About this task = Scan the records below for the line with "## ✅ クイズの答えと解説" and the line with "<!-- cvid: aid39_bid04 -->". Repeat those two lines and every line between them exactly, and nothing else.

Records for the exercise =
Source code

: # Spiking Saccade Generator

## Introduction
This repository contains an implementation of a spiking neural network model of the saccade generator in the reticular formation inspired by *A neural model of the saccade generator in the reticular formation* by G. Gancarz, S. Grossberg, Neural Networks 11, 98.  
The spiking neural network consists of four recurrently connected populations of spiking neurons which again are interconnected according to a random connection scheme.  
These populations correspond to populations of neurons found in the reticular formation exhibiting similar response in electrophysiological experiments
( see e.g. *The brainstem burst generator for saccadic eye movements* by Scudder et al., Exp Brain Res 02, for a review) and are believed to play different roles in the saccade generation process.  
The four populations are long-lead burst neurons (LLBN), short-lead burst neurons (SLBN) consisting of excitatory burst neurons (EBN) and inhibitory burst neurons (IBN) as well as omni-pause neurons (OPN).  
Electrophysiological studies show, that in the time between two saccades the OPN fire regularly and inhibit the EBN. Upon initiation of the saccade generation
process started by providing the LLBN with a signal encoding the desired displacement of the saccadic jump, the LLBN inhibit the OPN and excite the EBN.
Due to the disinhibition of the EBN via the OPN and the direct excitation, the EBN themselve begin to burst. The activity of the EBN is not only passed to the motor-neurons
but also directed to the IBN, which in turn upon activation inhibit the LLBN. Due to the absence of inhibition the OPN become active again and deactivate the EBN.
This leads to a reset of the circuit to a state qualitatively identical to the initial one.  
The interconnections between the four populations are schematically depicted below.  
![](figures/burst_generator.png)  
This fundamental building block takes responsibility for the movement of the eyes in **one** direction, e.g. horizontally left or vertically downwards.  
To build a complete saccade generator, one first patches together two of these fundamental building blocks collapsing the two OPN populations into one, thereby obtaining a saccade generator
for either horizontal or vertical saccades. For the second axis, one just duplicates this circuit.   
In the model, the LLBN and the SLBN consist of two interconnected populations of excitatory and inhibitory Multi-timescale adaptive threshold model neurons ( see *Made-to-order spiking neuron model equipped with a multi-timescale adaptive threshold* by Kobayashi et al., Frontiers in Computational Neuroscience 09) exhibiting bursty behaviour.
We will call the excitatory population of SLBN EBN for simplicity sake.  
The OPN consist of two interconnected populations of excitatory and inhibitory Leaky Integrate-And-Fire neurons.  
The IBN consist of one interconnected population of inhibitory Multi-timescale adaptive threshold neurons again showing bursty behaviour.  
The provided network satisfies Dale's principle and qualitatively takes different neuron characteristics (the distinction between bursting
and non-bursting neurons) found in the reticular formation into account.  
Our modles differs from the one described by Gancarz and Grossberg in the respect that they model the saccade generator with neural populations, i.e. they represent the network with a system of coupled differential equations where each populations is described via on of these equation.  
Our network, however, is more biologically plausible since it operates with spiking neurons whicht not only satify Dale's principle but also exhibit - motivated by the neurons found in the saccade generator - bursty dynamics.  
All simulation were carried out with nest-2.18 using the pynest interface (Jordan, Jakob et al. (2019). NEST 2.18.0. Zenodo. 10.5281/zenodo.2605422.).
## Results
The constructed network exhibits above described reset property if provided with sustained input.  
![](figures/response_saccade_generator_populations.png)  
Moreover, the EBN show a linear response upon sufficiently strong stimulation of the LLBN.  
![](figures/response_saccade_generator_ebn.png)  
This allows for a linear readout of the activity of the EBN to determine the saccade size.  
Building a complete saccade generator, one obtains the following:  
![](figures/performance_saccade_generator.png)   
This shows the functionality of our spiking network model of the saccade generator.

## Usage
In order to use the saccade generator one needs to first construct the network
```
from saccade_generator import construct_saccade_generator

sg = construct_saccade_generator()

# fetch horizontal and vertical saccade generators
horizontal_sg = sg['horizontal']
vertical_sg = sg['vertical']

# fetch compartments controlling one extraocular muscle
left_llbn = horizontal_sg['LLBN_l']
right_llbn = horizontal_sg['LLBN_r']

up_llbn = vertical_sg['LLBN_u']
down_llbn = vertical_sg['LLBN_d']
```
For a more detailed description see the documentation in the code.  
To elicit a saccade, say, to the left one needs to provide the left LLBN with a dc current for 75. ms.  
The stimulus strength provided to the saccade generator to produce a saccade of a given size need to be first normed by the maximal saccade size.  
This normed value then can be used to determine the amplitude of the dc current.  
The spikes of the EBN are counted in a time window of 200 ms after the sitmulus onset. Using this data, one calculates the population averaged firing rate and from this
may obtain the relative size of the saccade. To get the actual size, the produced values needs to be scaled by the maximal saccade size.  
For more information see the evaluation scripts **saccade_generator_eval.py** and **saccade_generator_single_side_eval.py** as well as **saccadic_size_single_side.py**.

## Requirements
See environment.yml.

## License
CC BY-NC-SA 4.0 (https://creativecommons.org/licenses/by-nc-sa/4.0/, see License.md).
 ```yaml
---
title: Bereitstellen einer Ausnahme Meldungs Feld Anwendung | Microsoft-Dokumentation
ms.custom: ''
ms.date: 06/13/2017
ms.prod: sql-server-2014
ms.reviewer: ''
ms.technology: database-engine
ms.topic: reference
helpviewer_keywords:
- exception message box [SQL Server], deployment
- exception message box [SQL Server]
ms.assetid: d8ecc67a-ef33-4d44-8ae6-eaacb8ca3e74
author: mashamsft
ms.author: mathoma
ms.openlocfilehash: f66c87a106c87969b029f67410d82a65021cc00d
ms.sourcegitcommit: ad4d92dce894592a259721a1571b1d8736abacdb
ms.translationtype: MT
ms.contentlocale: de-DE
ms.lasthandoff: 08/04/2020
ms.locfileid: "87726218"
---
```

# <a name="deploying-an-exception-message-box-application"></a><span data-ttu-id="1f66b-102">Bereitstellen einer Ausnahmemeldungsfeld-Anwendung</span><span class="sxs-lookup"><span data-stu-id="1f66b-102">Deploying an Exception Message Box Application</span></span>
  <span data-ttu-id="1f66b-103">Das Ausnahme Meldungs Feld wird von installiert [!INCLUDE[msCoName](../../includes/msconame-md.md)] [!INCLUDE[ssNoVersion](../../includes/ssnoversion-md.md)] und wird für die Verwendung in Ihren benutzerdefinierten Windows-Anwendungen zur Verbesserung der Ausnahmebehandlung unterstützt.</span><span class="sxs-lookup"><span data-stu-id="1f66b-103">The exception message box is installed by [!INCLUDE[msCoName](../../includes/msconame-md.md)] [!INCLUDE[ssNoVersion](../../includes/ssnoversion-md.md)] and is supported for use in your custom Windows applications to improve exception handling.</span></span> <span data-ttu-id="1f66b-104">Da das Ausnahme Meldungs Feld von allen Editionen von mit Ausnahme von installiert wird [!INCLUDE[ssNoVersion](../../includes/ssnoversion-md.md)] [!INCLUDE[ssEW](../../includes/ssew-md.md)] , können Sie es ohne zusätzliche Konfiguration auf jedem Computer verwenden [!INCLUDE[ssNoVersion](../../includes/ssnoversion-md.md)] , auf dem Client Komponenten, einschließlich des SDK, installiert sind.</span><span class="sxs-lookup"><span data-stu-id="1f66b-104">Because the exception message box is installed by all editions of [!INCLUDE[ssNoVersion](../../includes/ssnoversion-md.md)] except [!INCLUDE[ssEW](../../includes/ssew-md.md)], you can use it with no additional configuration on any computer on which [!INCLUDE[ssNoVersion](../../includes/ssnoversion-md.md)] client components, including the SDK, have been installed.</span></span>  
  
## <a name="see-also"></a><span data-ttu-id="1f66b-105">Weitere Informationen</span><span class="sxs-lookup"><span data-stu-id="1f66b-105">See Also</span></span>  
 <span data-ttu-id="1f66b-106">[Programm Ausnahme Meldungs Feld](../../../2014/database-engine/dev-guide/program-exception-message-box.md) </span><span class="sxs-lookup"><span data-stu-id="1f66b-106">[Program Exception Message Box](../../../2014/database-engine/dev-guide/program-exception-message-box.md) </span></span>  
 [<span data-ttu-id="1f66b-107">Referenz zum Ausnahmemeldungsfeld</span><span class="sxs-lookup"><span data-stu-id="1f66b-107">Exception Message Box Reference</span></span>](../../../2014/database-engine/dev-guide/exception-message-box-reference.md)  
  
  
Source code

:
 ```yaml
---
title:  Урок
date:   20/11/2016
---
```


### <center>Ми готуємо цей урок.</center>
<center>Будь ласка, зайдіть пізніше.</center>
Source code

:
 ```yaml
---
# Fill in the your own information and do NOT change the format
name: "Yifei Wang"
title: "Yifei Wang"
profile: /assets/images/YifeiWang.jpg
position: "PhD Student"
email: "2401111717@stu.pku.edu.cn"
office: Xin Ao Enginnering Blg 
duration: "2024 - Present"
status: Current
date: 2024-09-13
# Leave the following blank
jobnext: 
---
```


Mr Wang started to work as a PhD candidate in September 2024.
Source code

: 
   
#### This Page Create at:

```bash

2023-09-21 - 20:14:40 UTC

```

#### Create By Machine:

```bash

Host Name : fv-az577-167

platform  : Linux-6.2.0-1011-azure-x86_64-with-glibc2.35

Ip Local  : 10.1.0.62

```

* * *

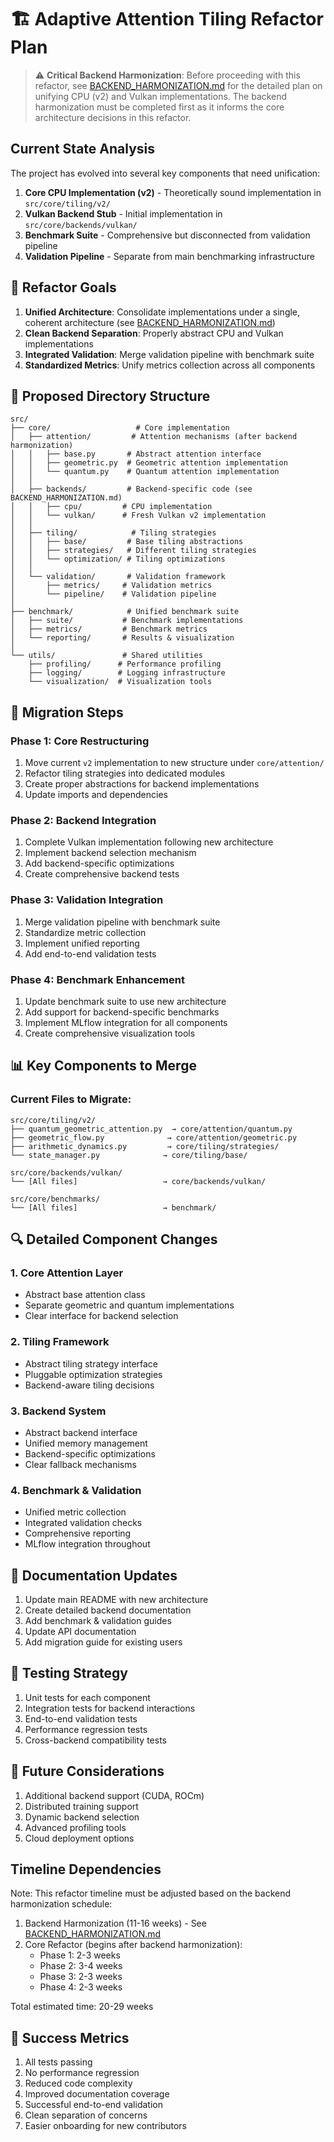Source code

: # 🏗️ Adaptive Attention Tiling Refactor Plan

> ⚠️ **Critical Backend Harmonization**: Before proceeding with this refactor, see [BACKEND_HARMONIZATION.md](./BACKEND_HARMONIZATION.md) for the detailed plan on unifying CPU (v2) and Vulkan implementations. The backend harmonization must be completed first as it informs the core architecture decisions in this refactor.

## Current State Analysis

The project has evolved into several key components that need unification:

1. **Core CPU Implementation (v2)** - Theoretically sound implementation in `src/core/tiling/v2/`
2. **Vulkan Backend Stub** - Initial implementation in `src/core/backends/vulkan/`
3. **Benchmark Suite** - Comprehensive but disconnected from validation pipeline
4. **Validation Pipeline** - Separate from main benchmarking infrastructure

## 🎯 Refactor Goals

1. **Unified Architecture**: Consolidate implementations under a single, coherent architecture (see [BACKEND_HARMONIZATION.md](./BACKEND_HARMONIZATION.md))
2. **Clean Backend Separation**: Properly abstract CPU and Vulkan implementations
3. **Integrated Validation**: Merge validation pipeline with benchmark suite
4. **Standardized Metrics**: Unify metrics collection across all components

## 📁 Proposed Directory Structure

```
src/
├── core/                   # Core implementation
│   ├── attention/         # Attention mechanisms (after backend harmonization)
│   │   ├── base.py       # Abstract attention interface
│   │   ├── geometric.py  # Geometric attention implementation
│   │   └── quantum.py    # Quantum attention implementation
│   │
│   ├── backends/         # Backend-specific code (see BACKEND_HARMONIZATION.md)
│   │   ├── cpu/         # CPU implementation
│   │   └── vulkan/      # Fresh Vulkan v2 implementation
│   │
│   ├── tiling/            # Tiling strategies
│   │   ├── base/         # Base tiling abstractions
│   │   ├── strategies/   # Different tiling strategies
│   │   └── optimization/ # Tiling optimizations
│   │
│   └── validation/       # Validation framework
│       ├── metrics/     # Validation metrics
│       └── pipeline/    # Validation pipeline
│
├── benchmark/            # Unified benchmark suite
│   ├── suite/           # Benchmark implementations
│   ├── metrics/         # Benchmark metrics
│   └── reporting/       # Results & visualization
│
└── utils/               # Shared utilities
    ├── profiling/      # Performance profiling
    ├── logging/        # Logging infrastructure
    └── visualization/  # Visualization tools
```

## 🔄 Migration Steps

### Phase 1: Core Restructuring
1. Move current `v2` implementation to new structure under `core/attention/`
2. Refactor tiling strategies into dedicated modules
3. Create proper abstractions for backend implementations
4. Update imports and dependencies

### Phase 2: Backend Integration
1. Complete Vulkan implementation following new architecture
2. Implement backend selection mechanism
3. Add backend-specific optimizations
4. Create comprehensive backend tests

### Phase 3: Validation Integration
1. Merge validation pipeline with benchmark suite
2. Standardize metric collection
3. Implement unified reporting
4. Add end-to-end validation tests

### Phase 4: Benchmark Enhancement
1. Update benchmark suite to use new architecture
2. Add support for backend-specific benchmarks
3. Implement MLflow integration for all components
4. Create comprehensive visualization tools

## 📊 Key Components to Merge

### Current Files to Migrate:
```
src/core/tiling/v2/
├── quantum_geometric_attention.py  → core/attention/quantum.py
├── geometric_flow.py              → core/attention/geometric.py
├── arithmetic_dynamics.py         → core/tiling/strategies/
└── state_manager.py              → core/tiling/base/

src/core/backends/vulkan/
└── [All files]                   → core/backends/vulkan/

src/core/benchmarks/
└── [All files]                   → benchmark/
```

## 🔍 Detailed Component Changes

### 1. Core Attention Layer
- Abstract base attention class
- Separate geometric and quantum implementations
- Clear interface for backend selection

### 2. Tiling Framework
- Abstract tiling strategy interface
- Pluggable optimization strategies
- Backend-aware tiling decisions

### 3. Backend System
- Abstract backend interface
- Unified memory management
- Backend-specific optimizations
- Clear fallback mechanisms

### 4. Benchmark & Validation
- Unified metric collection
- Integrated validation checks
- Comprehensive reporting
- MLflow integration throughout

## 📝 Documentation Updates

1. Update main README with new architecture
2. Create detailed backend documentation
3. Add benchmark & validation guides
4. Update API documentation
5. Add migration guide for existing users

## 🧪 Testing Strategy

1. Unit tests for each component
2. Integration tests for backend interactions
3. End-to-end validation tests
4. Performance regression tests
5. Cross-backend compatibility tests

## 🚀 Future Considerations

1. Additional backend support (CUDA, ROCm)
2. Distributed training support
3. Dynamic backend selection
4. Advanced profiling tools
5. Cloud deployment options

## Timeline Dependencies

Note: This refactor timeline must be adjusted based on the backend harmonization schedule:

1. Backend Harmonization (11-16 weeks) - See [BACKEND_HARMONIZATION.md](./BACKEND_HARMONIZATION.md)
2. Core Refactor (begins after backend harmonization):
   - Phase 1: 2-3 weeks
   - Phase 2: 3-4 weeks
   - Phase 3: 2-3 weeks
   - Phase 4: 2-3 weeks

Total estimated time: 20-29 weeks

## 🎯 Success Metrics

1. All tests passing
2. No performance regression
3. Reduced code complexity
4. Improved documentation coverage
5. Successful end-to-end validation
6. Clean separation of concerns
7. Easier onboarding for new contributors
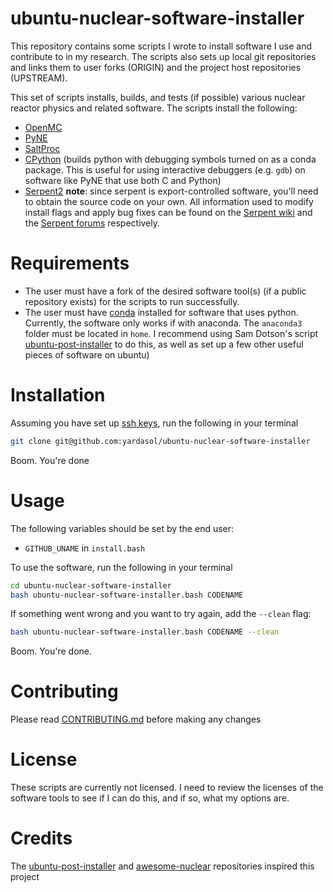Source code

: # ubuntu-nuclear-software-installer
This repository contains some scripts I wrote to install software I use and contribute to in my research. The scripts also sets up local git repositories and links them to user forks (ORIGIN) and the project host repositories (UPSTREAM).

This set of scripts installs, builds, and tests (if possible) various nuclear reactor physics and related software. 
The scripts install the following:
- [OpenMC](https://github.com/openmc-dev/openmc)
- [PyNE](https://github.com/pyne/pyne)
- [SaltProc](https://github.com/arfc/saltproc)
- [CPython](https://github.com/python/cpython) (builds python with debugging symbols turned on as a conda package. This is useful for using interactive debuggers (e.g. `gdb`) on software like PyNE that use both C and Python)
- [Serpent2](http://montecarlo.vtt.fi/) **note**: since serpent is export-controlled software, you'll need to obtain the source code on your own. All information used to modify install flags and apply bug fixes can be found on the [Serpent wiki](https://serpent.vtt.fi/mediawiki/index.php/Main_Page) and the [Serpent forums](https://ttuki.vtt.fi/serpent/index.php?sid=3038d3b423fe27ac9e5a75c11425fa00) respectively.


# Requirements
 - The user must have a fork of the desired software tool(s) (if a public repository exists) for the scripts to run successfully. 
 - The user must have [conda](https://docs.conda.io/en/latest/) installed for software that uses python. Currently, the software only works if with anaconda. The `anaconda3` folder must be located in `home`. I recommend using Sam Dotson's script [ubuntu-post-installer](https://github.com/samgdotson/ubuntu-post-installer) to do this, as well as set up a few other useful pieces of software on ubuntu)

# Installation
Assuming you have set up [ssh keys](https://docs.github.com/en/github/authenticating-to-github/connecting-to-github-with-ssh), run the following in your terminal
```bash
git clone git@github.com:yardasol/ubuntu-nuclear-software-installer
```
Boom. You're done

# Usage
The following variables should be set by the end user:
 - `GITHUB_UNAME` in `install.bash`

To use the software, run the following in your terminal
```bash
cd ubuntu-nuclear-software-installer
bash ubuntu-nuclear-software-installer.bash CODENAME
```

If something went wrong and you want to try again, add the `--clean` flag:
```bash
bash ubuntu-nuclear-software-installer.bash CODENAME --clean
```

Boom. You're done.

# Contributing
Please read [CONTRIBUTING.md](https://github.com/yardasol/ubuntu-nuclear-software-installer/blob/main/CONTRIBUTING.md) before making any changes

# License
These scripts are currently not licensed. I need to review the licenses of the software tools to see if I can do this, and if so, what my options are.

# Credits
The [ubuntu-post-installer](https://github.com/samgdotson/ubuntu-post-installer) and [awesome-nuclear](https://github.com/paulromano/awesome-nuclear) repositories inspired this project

...

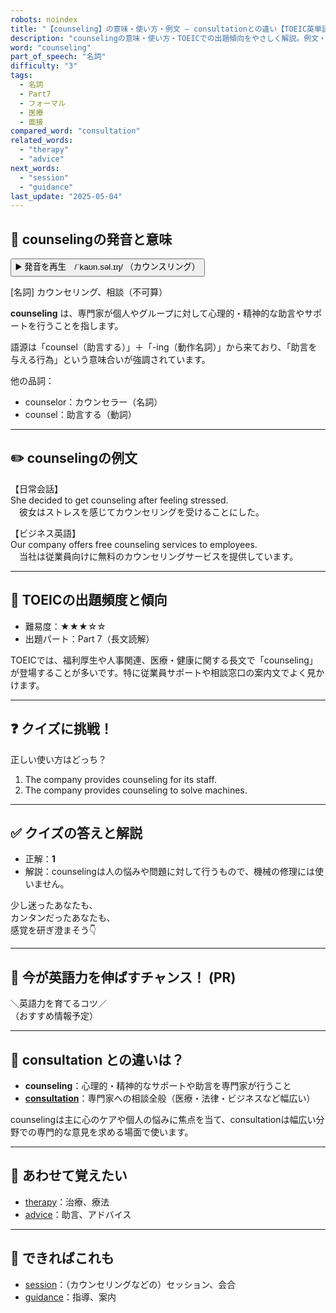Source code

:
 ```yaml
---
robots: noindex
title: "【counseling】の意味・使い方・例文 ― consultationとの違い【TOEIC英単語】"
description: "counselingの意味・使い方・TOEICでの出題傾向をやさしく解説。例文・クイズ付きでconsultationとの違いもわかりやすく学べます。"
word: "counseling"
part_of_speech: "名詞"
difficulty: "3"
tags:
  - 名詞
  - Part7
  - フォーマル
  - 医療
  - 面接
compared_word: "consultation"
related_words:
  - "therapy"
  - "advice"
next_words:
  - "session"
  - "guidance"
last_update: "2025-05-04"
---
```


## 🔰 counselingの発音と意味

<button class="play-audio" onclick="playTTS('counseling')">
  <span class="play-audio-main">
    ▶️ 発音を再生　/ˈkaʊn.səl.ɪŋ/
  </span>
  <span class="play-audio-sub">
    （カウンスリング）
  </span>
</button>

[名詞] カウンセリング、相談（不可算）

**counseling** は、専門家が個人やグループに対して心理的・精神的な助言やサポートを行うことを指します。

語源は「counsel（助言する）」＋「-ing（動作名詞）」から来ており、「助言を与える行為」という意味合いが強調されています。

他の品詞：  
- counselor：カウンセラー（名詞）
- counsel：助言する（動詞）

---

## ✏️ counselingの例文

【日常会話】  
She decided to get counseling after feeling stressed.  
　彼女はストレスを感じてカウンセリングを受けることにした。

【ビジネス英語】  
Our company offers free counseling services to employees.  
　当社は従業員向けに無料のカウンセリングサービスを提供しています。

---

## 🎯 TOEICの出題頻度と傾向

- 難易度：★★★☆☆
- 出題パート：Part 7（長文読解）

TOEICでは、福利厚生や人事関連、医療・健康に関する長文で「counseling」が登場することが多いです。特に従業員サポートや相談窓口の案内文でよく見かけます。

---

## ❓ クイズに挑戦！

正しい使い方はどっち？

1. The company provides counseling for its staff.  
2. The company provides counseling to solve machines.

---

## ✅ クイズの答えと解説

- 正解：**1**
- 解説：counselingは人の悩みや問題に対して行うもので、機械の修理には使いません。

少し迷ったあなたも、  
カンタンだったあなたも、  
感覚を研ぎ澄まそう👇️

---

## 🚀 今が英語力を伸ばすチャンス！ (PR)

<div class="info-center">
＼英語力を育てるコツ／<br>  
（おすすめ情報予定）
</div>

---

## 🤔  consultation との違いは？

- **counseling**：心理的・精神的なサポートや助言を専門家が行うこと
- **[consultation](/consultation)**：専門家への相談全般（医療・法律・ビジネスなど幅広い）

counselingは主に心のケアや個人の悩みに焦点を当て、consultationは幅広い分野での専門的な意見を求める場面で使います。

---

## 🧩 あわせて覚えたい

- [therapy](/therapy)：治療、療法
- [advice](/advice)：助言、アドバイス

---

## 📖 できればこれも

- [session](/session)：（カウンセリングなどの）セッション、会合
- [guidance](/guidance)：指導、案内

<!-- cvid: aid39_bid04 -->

Exercise output =
## ✅ クイズの答えと解説

- 正解：**1**
- 解説：counselingは人の悩みや問題に対して行うもので、機械の修理には使いません。

少し迷ったあなたも、  
カンタンだったあなたも、  
感覚を研ぎ澄まそう👇️

---

## 🚀 今が英語力を伸ばすチャンス！ (PR)

<div class="info-center">
＼英語力を育てるコツ／<br>  
（おすすめ情報予定）
</div>

---

## 🤔  consultation との違いは？

- **counseling**：心理的・精神的なサポートや助言を専門家が行うこと
- **[consultation](/consultation)**：専門家への相談全般（医療・法律・ビジネスなど幅広い）

counselingは主に心のケアや個人の悩みに焦点を当て、consultationは幅広い分野での専門的な意見を求める場面で使います。

---

## 🧩 あわせて覚えたい

- [therapy](/therapy)：治療、療法
- [advice](/advice)：助言、アドバイス

---

## 📖 できればこれも

- [session](/session)：（カウンセリングなどの）セッション、会合
- [guidance](/guidance)：指導、案内

<!-- cvid: aid39_bid04 -->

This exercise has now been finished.